Airport in Argentina

Esquel Airport (Aeropuerto de Esquel, ), officially the Brigadier General Antonio Parodi International Airport, is an international airport in Chubut Province, Argentina serving the city of Esquel.

It was built in 1944, and was officially inaugurated on April 17, 1945. The new terminal was constructed in 1978. The only runway was paved in 1973, and re-paved in 1999 because it was badly damaged.

It has a 1,050m² passenger terminal, 96,500m² of runways, and a 1,050m² hangar.

Since 1998, it has been operated by Aeropuertos Argentina 2000. In 2010, 21,561 passengers flew through Esquel Airport.

The airport closed temporarily in May 2008 because of volcanic activities in El Chaitén, Chile.

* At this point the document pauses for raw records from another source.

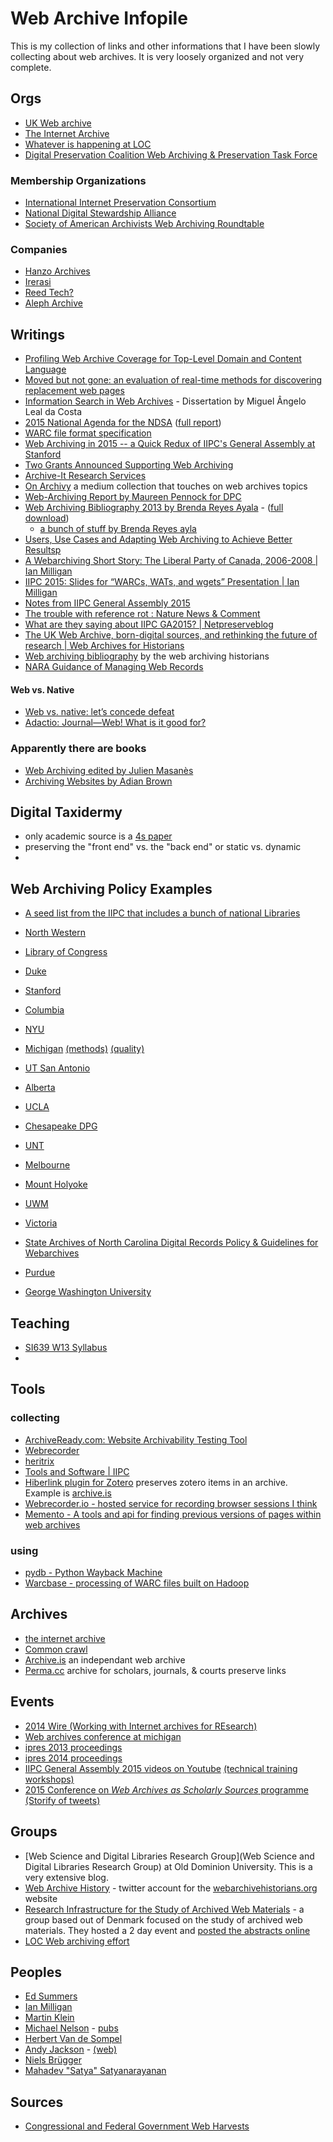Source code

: # Web Archive Infopile

This is my collection of links and other informations that I have been slowly collecting about web archives. It is very loosely organized and not very complete. 






## Orgs

- [UK Web archive](http://www.webarchive.org.uk/ukwa/)
- [The Internet Archive](http://archive.org)
- [Whatever is happening at LOC](http://www.digitalpreservation.gov/index.php)
- [Digital Preservation Coalition Web Archiving & Preservation Task Force](http://www.dpconline.org/about/working-groups-and-task-forces/524-web-archiving-and-preservation-task-force)


### Membership Organizations

- [International Internet Preservation Consortium](http://netpreserve.org)
- [National Digital Stewardship Alliance](http://www.digitalpreservation.gov/ndsa/)
- [Society of American Archivists Web Archiving Roundtable](http://www2.archivists.org/groups/web-archiving-roundtable)

### Companies

- [Hanzo Archives](http://www.hanzoarchives.com/)
- [Irerasi](http://www.iterasi.com/)
- [Reed Tech?](http://www.reedtech.com/business-needs/web-social-media-archiving/)
- [Aleph Archive](http://aleph-archives.com/)

## Writings

- [Profiling Web Archive Coverage for Top-Level Domain and Content Language](http://arxiv.org/abs/1309.4008)
- [Moved but not gone: an evaluation of real-time methods for discovering replacement web pages](http://link.springer.com/article/10.1007/s00799-014-0108-0)
- [Information Search in Web Archives](http://xldb.di.fc.ul.pt/xldb/publications/Costa:InformationSearchIn:2014_document.pdf) - Dissertation by Miguel Ângelo Leal da Costa
- [2015 National Agenda for the NDSA](http://www.digitalpreservation.gov/ndsa/nationalagenda/index.html) ([full report](http://www.digitalpreservation.gov/ndsa/documents/2015NationalAgenda.pdf))
- [WARC file format specification](http://www.digitalpreservation.gov/formats/fdd/fdd000236.shtml)
- [Web Archiving in 2015 -- a Quick Redux of IIPC's General Assembly at Stanford](https://library.stanford.edu/blogs/digital-library-blog/2015/05/web-archiving-2015-quick-redux-iipcs-general-assembly-stanford)
- [Two Grants Announced Supporting Web Archiving](http://blog.archive.org/2015/04/26/two-grants-announced-supporting-web-archiving/)
- [Archive-It Research Services](https://webarchive.jira.com/wiki/display/ARS/Archive-It+Research+Services)
- [On Archivy](https://medium.com/on-archivy) a medium collection that touches on web archives topics
- [Web-Archiving Report by Maureen Pennock for DPC](http://dx.doi.org/10.7207/twr13-01)
- [Web Archiving Bibliography 2013 by Brenda Reyes Ayala](http://digital.library.unt.edu/ark:/67531/metadc172362/) - ([full download](http://digital.library.unt.edu/ark:/67531/metadc172362/m2/1/high_res_d/WebArchiving_bibliography_breyes.pdf))
	- [a bunch of stuff by Brenda Reyes ayla](http://digital.library.unt.edu/search/?q=%22Reyes%20Ayala%2C%20Brenda%22&t=dc_creator)
- [Users, Use Cases and Adapting Web Archiving to Achieve Better Resultsp](http://blogs.loc.gov/digitalpreservation/2015/05/users-use-cases-and-adapting-web-archiving-to-achieve-better-results/?loclr=twdig)
- [A Webarchiving Short Story: The Liberal Party of Canada, 2006-2008 | Ian Milligan](http://ianmilligan.ca/2015/05/06/a-webarchiving-short-story-the-liberal-party-of-canada-2006-2008/)
- [IIPC 2015: Slides for “WARCs, WATs, and wgets” Presentation | Ian Milligan](http://ianmilligan.ca/2015/05/04/iipc-2015-slides-for-warcs-wats-and-wgets-presentation/)
- [Notes from IIPC General Assembly 2015](https://www.archive-it.org/blog/post/notes-from-iipc-general-assembly-2015)
- [The trouble with reference rot : Nature News & Comment](http://www.nature.com/news/the-trouble-with-reference-rot-1.17465)
- [What are they saying about IIPC GA2015? | Netpreserveblog](https://netpreserveblog.wordpress.com/2015/05/12/what-are-they-saying-about-iipc-ga2015/)
- [The UK Web Archive, born-digital sources, and rethinking the future of research | Web Archives for Historians](http://webarchivehistorians.org/2015/06/05/the-uk-web-archive-born-digital-sources-and-rethinking-the-future-of-research/)
- [Web archiving bibliography](http://webarchivehistorians.org/the-web-archive-bibliography/) by the web archiving historians
- [NARA Guidance of Managing Web Records](http://www.archives.gov/records-mgmt/policy/managing-web-records-index.html)

#### Web vs. Native

- [Web vs. native: let’s concede defeat](http://www.quirksmode.org/blog/archives/2015/05/web_vs_native_l.html)
- [Adactio: Journal—Web! What is it good for?](https://adactio.com/journal/9016)

### Apparently there are books

- [Web Archiving edited by Julien Masanès](http://www.amazon.com/Web-Archiving-Julien-Masanès/dp/3540233385/)
- [Archiving Websites by Adian Brown](http://www.amazon.com/Archiving-Websites-Information-Management-Professionals/dp/1856045536/)

## Digital Taxidermy

- only academic source is a [4s paper](http://citation.allacademic.com/meta/p_mla_apa_research_citation/5/1/8/1/1/p518112_index.html)
- preserving the "front end" vs. the "back end" or static vs. dynamic
-

## Web Archiving Policy Examples

- [A seed list from the IIPC that includes a bunch of national Libraries](http://netpreserve.org/collection-development-policies)

- [North Western](http://www.library.northwestern.edu/webarchives)
- [Library of Congress](http://www.loc.gov/acq/devpol/webarchive.pdf)
- [Duke](http://library.duke.edu/rubenstein/uarchives/transfer/records-management/web-archiving-policy)
- [Stanford](http://library.stanford.edu/projects/web-archiving)
- [Columbia](https://library.columbia.edu/bts/web_resources_collection.html)
- [NYU](http://www.nyu.edu/library/bobst/research/tam/tam_web_collecting_policy_2010-09-08.pdf)
- [Michigan](http://deepblue.lib.umich.edu/bitstream/handle/2027.42/94163/BHL_WASpolicy_20140911.pdf?sequence=8&isAllowed=y) [(methods)](http://deepblue.lib.umich.edu/handle/2027.42/94164) [(quality)](http://deepblue.lib.umich.edu/handle/2027.42/94162)
- [UT San Antonio](http://lib.utsa.edu/collections/web-collection-development-guidelines/)
- [Alberta](http://www.library.ualberta.ca/aboutus/collection/policy/Web%20Archiving%20Policy.pdf)
- [UCLA](http://digital.library.ucla.edu/campaign/about.html)
- [Chesapeake DPG](http://cdm16064.contentdm.oclc.org/cdm/compoundobject/collection/p266901coll4/id/3502)
- [UNT](http://www.library.unt.edu/digital-projects-unit/about-web-archiving)
- [Melbourne](http://www.unimelb.edu.au/records/web-archiving/policy.htmlg)
- [Mount Holyoke](https://www.mtholyoke.edu/sites/default/files/archives/docs/ASC_DAPS_web_archiving_policy.pdf)
- [UWM](https://uwm.edu/libraries/archives/research/web-archives/)
- [Victoria](http://www.uvic.ca/library/featured/webarchiving/ArchiveIt-WebsiteCollectionPolicy.pdf)
- [State Archives of North Carolina Digital Records Policy & Guidelines for Webarchives](http://www2.ncdcr.gov/archives/ForGovernment/DigitalRecords/DigitalRecordsPoliciesandGuidelines.aspx#websites)
- [Purdue](https://www.lib.purdue.edu/sites/default/files/spcol/PurdueUniversityWebArchiveCollectingPolicy.pdf)
- [George Washington University](http://library.gwu.edu/web-archives)

## Teaching

- [SI639 W13 Syllabus](https://www.si.umich.edu/sites/default/files/SI639_syllabus_W13_0.pdf)
- 


## Tools

### collecting

- [ArchiveReady.com: Website Archivability Testing Tool](http://archiveready.com/)
- [Webrecorder](https://webrecorder.io/)
- [heritrix](https://webarchive.jira.com/wiki/plugins/servlet/mobile#content/view/2800)
- [Tools and Software | IIPC](http://netpreserve.org/web-archiving/tools-and-software)
- [Hiberlink plugin for Zotero](http://hiberlink.org/zotero.html) preserves zotero items in an archive. Example is [archive.is](http://archive.is)
- [Webrecorder.io - hosted service for recording browser sessions I think](https://webrecorder.io/)
- [Memento - A tools and api for finding previous versions of pages within web archives](http://timetravel.mementoweb.org/about/)

### using

- [pydb - Python Wayback Machine](https://github.com/ikreymer/pywb)
- [Warcbase - processing of WARC files built on Hadoop](https://github.com/lintool/warcbase)


## Archives

- [the internet archive](http://archive.org)
- [Common crawl](https://commoncrawl.org)
- [Archive.is](http://archive.is) an independant web archive
- [Perma.cc](https://perma.cc) archive for scholars, journals, & courts preserve links


## Events

- [2014 Wire (Working with Internet archives for REsearch)](http://wp.comminfo.rutgers.edu/nsfia/)
- [Web archives conference at michigan](http://www.lib.umich.edu/webarchivesconference)
- [ipres 2013 proceedings](http://purl.pt/24107/1/)
- [ipres 2014 proceedings](http://pandora.nla.gov.au/pan/149803/20150323-1209/ipres2014.org/sites/default/files/upload/iPres-Proceedings-final.pdf)
- [IIPC General Assembly 2015 videos on Youtube](https://www.youtube.com/playlist?list=PL5AWMCpp1Dii04znyO2dYwQvVQ12ndqv4) [(technical training workshops)](https://www.youtube.com/playlist?list=PL5AWMCpp1DigHCCNKV3r8dpNKW3YTyQJw)
- [2015 Conference on *Web Archives as Scholarly Sources* programme](http://resaw.eu/wp-content/uploads/2014/06/Resaw-conference-programme-v.3.pdf) [(Storify of tweets)](https://storify.com/ihr_history/web-archives-as-scholarly-sources-issues-practices)


## Groups

- [Web Science and Digital Libraries Research Group](Web Science and Digital Libraries Research Group) at Old Dominion University. This is a very extensive blog.
- [Web Archive History](https://twitter.com/HistWebArchives) - twitter account for the [webarchivehistorians.org](http://webarchivehistorians.org) website
- [Research Infrastructure for the Study of Archived Web Materials](http://resaw.eu/) - a group based out of Denmark focused on the study of archived web materials. They hosted a 2 day event and [posted the abstracts online](http://events.netlab.dk/conference/index.php/resaw/june2015/paper/view/52)
- [LOC Web archiving effort](http://www.loc.gov/webarchiving/)

## Peoples

- [Ed Summers](https://twitter.com/edsu)
- [Ian Milligan](https://twitter.com/ianmilligan1)
- [Martin Klein](https://twitter.com/mart1nkle1n)
- [Michael Nelson](http://www.cs.odu.edu/~mln/) - [pubs](http://www.cs.odu.edu/~mln/pubs/all.html)
- [Herbert Van de Sompel](http://public.lanl.gov/herbertv/papers/)
- [Andy Jackson](https://twitter.com/anjacks0n) - [(web)](http://anjackson.net)
- [Niels Brügger](https://twitter.com/nielsbr)
- [Mahadev "Satya" Satyanarayanan](http://www.cs.cmu.edu/~satya/)


## Sources

- [Congressional and Federal Government Web Harvests](http://webharvest.gov)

==Airlines and destinations==

| Airlines | Destinations |
|---|---|
| Aerolíneas Argentinas | Buenos Aires–Aeroparque, Córdoba (AR) |

==Statistics==

Traffic by calendar year. Official ACI Statistics
|  | Passengers | Change from previous year | Aircraft operations | Change from previous year |
| 2005 | 25,216 | +7.01% | 1,418 | −5.09% |
| 2006 | 26,598 | +5.48% | 1,305 | −7.97% |
| 2007 | 24,892 | −6.41% | 1,352 | +3.60% |
| 2008 | 10,585 | −57.48% | 762 | −43.64% |
| 2009 | 17,525 | +65.56% | 816 | +7.09% |
| 2010 | 21,561 | +23.03% | 837 | +2.57% |
Source: Airports Council International. World Airport Traffic Statistics (Years 2005-2010)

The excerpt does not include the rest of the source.